- Born: 24 December 1878 Würzburg, Germany
- Died: 16 September 1955 (aged 76)
- Citizenship: German
- Occupation: Internist

= Gustav von Bergmann =

German physician (1878–1955)

Gustav von Bergmann (24 December 1878 - 16 September 1955) was a German internist born in Würzburg. He was the son of renowned surgeon Ernst von Bergmann (1836–1907).

== Education ==
In 1903, he received his doctorate at the University of Strasbourg, and afterwards worked at the second medical hospital in Berlin under Friedrich Kraus. In 1916, he became a full professor of internal medicine at Marburg University, and later a professor at the University of Frankfurt am Main (from 1920), the Berlin Charité (from 1927) and the Ludwig-Maximilians-Universität München (from 1946).

== Career ==
He was a proponent of "functional pathology", and is considered to be one of the founders of psychosomatic medicine. His research involved investigations into gastro-intestinal ulcers, hypertension and studies of the autonomic nervous system. From 1994 to 2010, the Gustav-von-Bergmann-Medaille was the highest honor awarded by the German Society of Internal Medicine.
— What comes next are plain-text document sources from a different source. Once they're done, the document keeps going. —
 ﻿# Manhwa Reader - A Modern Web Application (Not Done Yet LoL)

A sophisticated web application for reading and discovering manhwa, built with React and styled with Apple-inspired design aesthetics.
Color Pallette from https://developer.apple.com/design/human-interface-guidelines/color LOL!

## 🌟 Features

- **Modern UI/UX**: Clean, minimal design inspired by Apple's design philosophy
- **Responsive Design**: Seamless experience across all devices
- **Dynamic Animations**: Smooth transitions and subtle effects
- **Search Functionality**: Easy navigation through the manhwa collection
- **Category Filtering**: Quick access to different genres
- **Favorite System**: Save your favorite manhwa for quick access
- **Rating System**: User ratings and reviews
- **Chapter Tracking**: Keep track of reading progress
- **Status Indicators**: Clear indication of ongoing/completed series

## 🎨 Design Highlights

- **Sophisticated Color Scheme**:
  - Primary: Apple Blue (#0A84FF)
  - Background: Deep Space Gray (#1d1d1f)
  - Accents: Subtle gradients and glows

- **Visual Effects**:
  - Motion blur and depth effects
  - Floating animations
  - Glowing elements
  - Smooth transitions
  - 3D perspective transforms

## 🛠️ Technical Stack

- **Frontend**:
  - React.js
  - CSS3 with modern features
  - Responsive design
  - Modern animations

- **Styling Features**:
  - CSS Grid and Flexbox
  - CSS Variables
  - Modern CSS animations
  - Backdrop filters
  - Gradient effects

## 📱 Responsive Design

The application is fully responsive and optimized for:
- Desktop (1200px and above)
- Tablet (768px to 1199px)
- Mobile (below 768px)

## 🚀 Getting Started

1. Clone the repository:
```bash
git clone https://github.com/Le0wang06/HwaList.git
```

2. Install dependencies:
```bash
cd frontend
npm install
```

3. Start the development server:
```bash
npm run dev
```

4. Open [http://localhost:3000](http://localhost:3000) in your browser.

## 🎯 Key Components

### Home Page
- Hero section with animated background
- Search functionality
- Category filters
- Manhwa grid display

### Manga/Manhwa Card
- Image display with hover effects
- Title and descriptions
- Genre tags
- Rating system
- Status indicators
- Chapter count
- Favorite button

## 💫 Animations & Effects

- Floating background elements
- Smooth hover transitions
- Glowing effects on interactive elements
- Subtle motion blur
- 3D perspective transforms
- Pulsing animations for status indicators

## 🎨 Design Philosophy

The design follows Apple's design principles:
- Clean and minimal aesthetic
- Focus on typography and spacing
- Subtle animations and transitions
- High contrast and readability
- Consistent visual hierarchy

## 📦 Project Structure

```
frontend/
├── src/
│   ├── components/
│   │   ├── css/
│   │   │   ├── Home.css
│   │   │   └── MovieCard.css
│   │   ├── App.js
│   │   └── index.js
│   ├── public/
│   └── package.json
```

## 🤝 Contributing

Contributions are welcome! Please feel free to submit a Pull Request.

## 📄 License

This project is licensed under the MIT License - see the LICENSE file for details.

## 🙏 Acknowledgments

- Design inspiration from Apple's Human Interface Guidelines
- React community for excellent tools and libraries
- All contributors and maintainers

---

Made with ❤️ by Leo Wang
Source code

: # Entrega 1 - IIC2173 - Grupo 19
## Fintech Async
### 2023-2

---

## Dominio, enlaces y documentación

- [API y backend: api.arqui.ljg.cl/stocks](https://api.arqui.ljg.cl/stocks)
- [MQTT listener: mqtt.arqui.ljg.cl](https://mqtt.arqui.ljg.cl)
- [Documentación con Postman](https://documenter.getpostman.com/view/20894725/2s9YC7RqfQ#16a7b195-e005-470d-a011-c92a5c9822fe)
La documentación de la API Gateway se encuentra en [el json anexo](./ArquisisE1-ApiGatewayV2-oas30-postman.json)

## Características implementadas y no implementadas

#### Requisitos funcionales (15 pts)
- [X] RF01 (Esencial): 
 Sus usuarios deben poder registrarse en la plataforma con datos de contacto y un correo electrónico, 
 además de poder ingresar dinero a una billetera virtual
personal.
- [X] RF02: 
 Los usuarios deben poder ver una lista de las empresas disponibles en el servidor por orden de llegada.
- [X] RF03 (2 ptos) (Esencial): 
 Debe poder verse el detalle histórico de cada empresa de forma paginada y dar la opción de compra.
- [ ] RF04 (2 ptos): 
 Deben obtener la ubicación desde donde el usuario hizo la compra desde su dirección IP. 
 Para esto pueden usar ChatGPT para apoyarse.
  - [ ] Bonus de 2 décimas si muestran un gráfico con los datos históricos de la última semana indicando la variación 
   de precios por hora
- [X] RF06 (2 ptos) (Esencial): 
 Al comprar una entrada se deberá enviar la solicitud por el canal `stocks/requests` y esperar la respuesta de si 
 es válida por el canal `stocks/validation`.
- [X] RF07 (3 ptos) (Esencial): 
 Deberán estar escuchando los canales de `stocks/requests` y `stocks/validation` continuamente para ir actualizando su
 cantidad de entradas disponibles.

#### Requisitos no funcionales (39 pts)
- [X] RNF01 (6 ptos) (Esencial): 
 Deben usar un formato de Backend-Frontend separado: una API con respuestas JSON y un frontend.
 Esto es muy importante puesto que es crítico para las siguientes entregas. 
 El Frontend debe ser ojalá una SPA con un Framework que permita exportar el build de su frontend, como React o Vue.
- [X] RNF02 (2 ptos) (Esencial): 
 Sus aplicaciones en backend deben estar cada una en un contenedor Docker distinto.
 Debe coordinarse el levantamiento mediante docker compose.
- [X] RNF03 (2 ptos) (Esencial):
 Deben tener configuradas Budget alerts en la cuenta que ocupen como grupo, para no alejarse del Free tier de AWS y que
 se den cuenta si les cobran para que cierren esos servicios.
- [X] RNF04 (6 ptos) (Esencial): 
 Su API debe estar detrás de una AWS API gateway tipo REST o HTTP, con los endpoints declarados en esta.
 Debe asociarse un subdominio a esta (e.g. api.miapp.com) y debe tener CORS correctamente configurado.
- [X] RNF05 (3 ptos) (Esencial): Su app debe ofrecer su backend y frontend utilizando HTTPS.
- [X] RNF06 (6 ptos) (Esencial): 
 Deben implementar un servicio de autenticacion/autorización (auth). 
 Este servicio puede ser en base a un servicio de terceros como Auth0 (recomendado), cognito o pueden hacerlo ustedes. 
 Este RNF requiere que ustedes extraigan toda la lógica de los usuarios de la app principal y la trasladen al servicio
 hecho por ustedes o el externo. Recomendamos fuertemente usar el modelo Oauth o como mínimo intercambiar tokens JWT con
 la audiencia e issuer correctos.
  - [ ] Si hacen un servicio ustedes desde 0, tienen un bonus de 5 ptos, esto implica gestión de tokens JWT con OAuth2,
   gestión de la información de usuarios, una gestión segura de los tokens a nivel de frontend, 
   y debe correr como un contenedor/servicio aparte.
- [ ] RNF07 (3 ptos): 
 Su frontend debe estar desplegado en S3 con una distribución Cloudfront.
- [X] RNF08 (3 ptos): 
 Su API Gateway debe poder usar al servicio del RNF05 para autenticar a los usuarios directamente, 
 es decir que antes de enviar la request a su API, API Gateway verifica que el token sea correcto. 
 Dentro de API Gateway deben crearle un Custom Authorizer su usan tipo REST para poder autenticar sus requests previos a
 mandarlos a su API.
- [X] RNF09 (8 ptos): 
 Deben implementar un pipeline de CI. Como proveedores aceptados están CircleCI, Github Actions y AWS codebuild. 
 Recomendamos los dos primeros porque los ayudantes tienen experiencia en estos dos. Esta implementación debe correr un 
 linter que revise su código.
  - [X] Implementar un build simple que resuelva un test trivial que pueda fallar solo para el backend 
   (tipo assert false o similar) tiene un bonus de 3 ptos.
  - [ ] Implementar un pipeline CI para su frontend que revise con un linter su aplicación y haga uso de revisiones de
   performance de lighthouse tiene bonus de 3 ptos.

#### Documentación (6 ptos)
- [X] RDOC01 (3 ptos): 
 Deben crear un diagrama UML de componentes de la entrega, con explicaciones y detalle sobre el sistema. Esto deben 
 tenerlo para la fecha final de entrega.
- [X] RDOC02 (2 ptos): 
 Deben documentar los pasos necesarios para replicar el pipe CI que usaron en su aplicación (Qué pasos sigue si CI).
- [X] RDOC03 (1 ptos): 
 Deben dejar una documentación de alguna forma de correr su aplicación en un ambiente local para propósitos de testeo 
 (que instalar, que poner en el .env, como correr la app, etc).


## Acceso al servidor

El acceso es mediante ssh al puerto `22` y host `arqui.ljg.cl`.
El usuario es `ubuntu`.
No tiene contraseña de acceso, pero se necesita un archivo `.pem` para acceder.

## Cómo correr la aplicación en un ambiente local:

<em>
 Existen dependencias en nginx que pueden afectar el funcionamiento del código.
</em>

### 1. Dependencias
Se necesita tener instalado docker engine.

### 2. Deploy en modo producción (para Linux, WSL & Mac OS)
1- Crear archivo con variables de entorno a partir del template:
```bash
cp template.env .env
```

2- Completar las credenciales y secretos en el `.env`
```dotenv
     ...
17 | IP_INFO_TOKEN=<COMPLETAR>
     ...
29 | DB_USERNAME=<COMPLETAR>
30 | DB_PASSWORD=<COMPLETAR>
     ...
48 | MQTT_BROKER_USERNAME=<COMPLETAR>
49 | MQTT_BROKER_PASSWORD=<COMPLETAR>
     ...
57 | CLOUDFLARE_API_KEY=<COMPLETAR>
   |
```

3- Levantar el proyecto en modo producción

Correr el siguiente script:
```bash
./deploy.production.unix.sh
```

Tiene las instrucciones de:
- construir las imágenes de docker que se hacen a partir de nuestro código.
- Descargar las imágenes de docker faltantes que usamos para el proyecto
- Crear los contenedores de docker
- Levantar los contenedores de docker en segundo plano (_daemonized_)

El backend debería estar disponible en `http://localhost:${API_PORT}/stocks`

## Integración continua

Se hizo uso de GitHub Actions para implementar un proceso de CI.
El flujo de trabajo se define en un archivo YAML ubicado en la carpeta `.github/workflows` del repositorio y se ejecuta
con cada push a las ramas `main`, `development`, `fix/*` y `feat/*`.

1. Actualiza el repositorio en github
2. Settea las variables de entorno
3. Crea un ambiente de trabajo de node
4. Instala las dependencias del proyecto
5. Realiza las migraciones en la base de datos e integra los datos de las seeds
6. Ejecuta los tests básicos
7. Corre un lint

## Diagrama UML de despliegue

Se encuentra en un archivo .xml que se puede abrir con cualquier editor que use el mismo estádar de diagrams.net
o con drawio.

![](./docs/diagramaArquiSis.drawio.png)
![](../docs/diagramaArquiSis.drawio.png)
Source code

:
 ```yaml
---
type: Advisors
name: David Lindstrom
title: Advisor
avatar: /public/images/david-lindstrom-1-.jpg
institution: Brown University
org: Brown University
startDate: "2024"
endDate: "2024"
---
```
With Albrecht Bethe and Gustav Georg Embden, he was co-publisher of the multi-volume Handbuch der normalen und pathologischen Physiologie. With Rudolf Stähelin, he published the second edition of Handbuch der inneren Medizin. Other noted works of his include:
- Das vegetative Nervensystem und seine Störungen (The autonomic nervous system and its disorders). 1926.
- Funktionelle Pathologie (Functional pathology), 1932.
- Neues Denken in der Medizin (New reasoning in medicine), 1947.

He attended to physiologist Emil von Behring during the night prior to Behring's death of a pulmonary inflammation on March 31, 1917.